* Task instructions:
Whenever the word "increases" appears in a line of the data below, copy that line.

* Records for the task:
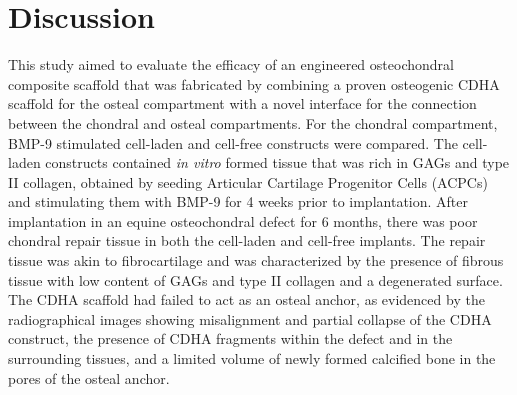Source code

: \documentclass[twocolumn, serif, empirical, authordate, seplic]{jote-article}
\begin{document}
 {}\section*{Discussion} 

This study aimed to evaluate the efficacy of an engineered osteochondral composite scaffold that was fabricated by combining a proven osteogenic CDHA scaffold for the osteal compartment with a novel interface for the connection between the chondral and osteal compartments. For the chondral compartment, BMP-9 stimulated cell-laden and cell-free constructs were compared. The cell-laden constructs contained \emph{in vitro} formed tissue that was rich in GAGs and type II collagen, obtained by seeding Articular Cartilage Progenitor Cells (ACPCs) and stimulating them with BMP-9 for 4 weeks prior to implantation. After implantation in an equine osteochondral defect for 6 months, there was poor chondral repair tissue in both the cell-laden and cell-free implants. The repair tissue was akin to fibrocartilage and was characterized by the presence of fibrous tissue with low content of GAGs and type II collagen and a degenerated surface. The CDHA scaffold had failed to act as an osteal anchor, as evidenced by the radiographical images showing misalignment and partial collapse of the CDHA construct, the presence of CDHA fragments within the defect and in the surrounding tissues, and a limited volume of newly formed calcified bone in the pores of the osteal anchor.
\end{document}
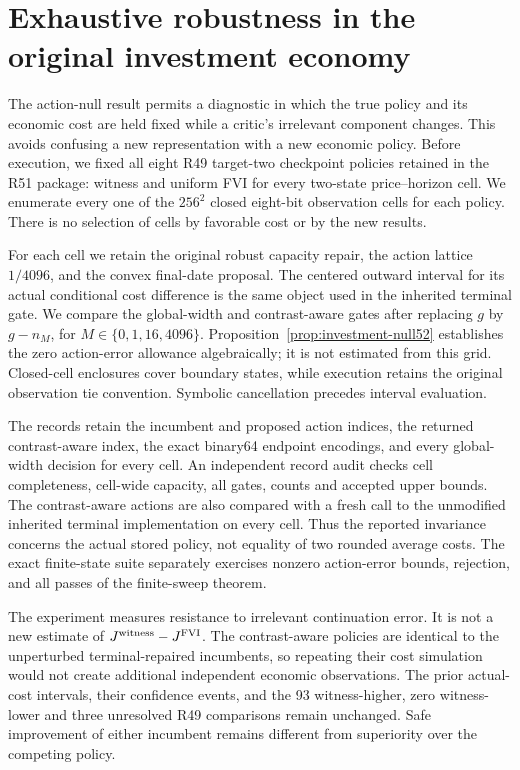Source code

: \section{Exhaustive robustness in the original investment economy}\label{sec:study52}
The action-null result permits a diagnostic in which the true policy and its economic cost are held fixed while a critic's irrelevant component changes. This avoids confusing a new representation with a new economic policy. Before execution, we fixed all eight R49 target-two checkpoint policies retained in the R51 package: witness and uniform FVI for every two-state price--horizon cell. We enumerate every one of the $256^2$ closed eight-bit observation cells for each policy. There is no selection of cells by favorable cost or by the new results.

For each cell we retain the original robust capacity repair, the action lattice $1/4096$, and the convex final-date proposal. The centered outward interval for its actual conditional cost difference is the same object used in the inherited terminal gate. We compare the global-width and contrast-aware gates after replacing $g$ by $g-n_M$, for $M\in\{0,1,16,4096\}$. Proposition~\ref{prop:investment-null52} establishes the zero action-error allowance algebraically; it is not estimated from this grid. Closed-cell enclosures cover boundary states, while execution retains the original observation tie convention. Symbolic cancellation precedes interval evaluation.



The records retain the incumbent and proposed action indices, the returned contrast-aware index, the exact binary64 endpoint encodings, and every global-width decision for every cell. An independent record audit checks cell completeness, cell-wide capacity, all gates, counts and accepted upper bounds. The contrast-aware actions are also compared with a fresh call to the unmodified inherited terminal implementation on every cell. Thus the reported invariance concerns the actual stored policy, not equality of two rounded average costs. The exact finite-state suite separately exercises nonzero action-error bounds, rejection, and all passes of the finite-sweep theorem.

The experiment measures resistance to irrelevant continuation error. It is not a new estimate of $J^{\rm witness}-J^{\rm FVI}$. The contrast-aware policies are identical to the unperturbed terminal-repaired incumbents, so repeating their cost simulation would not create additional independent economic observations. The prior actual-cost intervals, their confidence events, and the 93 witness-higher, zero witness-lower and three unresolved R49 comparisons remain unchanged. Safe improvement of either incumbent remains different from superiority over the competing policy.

---

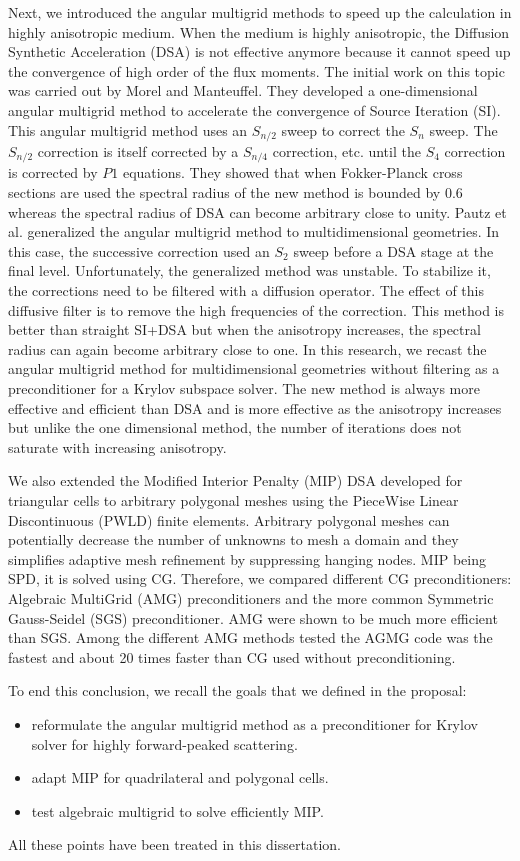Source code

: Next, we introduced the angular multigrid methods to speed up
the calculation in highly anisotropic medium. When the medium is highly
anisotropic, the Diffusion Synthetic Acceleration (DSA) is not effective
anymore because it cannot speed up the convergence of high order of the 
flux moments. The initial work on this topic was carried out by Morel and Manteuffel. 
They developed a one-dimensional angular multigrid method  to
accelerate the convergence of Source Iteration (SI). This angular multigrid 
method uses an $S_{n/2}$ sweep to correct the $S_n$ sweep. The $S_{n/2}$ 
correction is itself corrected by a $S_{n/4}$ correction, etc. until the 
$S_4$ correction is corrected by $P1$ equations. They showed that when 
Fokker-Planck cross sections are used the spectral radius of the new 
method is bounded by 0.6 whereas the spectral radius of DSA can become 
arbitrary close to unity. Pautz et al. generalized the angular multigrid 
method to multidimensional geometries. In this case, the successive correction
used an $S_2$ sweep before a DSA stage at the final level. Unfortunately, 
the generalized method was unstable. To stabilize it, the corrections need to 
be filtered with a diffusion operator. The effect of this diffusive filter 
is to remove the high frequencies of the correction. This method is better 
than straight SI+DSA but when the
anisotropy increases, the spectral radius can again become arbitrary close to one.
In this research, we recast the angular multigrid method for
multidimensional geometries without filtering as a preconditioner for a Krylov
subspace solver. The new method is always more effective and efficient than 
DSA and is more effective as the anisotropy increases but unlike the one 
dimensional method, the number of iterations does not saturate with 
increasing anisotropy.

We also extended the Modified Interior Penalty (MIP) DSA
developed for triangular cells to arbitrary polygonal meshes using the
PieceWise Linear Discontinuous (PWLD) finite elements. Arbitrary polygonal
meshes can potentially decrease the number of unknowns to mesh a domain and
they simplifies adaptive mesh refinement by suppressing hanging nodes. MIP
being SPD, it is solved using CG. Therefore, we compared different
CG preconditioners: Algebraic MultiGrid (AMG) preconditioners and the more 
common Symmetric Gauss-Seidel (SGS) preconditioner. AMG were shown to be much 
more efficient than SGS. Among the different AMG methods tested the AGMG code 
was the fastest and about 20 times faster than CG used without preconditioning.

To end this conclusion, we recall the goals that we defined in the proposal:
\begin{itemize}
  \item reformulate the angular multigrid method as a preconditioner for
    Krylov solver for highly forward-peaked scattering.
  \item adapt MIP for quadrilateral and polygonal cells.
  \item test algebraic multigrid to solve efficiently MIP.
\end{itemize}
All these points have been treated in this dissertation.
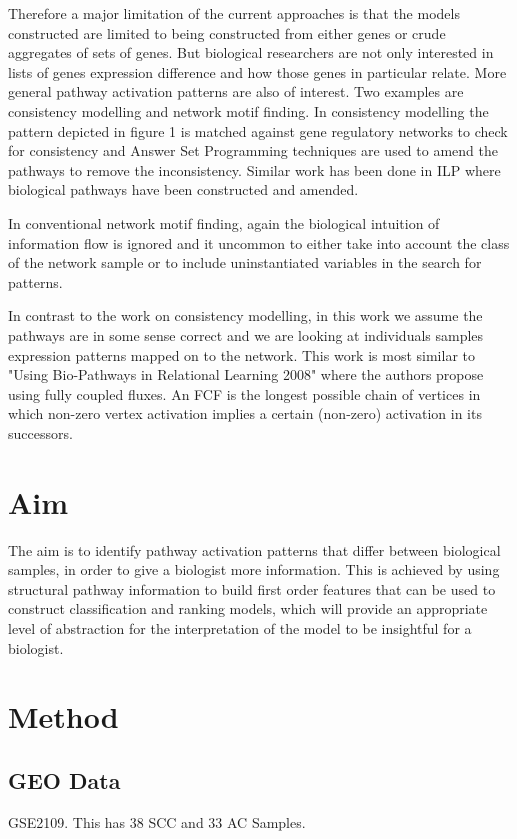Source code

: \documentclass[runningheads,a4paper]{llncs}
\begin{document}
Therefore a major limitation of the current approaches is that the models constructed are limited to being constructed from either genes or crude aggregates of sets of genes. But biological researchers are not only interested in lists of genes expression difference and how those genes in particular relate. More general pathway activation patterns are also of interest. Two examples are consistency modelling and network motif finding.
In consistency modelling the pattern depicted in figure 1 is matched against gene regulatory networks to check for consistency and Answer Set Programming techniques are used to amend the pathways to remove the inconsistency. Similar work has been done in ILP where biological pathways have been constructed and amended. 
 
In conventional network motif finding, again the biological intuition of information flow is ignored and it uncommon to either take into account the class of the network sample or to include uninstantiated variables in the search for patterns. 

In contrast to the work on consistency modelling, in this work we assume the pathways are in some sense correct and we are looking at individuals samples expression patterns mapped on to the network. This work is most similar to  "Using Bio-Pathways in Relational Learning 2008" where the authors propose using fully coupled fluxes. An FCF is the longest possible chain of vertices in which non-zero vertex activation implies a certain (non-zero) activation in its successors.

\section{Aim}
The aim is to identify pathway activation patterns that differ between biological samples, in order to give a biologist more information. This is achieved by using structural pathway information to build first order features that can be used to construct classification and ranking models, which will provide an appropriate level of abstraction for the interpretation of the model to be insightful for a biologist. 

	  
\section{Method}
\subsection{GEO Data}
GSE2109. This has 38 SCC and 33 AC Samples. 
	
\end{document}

* Response below:
anisotropy increases, the spectral radius can again become arbitrary close to one.
DSA and is more effective as the anisotropy increases but unlike the one 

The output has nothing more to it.